*** Data for the task ***
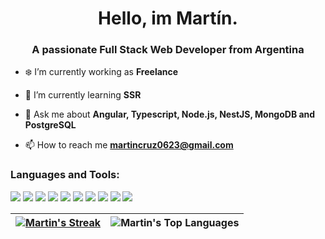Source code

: <h1 align="center">Hello, im Martín.</h1>
<h3 align="center">A passionate Full Stack Web Developer from Argentina</h3>

- ❄️ I’m currently working as **Freelance**

- 🌱 I’m currently learning **SSR**

- 💬 Ask me about **Angular, Typescript, Node.js, NestJS, MongoDB and PostgreSQL**

- 📫 How to reach me **martincruz0623@gmail.com**

<h3 align="left">Languages and Tools:</h3>

<a href="https://developer.mozilla.org/en-US/docs/Web/JavaScript" target="_blank"><img src="https://skillicons.dev/icons?i=js"></a>
<a href="https://www.typescriptlang.org/" target="_blank"><img src="https://skillicons.dev/icons?i=ts"></a>
<a href="https://angular.dev" target="_blank"><img src="https://skillicons.dev/icons?i=angular"></a>
<a href="https://nodejs.org" target="_blank"><img src="https://skillicons.dev/icons?i=nodejs"></a>
<a href="https://expressjs.com" target="_blank"><img src="https://skillicons.dev/icons?i=express"></a>
<a href="https://nestjs.com" target="_blank"><img src="https://skillicons.dev/icons?i=nestjs"></a>
<a href="https://www.mongodb.com/" target="_blank"><img src="https://skillicons.dev/icons?i=mongodb"></a>
<a href="https://www.postgresql.org/" target="_blank"><img src="https://skillicons.dev/icons?i=postgresql"></a>
<a href="https://www.docker.com/" target="_blank"><img src="https://skillicons.dev/icons?i=docker"></a>
<a href="https://git-scm.com/" target="_blank"><img src="https://skillicons.dev/icons?i=git"></a>

| [![Martin's Streak](https://github-readme-streak-stats.herokuapp.com?user=martinncruzz&theme=tokyonight&hide_border=true)](https://git.io/streak-stats) | ![Martin's Top Languages](https://github-readme-stats.vercel.app/api/top-langs/?username=martinncruzz&theme=tokyonight&show_icons=true&hide_border=true&layout=compact) |
| ------------- | ------------- |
*** End of Data for the task ***
§ Task goal
Reproduce the records verbatim, omitting all images they contain.

§ Written solution
Source code

: <h1 align="center">Hello, im Martín.</h1>
<h3 align="center">A passionate Full Stack Web Developer from Argentina</h3>

- ❄️ I’m currently working as **Freelance**

- 🌱 I’m currently learning **SSR**

- 💬 Ask me about **Angular, Typescript, Node.js, NestJS, MongoDB and PostgreSQL**

- 📫 How to reach me **martincruz0623@gmail.com**

<h3 align="left">Languages and Tools:</h3>

<a href="https://developer.mozilla.org/en-US/docs/Web/JavaScript" target="_blank"><img src="https://skillicons.dev/icons?i=js"></a>
<a href="https://www.typescriptlang.org/" target="_blank"><img src="https://skillicons.dev/icons?i=ts"></a>
<a href="https://angular.dev" target="_blank"><img src="https://skillicons.dev/icons?i=angular"></a>
<a href="https://nodejs.org" target="_blank"><img src="https://skillicons.dev/icons?i=nodejs"></a>
<a href="https://expressjs.com" target="_blank"><img src="https://skillicons.dev/icons?i=express"></a>
<a href="https://nestjs.com" target="_blank"><img src="https://skillicons.dev/icons?i=nestjs"></a>
<a href="https://www.mongodb.com/" target="_blank"><img src="https://skillicons.dev/icons?i=mongodb"></a>
<a href="https://www.postgresql.org/" target="_blank"><img src="https://skillicons.dev/icons?i=postgresql"></a>
<a href="https://www.docker.com/" target="_blank"><img src="https://skillicons.dev/icons?i=docker"></a>
<a href="https://git-scm.com/" target="_blank"><img src="https://skillicons.dev/icons?i=git"></a>

| [![Martin's Streak](https://github-readme-streak-stats.herokuapp.com?user=martinncruzz&theme=tokyonight&hide_border=true)](https://git.io/streak-stats) | ![Martin's Top Languages](https://github-readme-stats.vercel.app/api/top-langs/?username=martinncruzz&theme=tokyonight&show_icons=true&hide_border=true&layout=compact) |
| ------------- | ------------- |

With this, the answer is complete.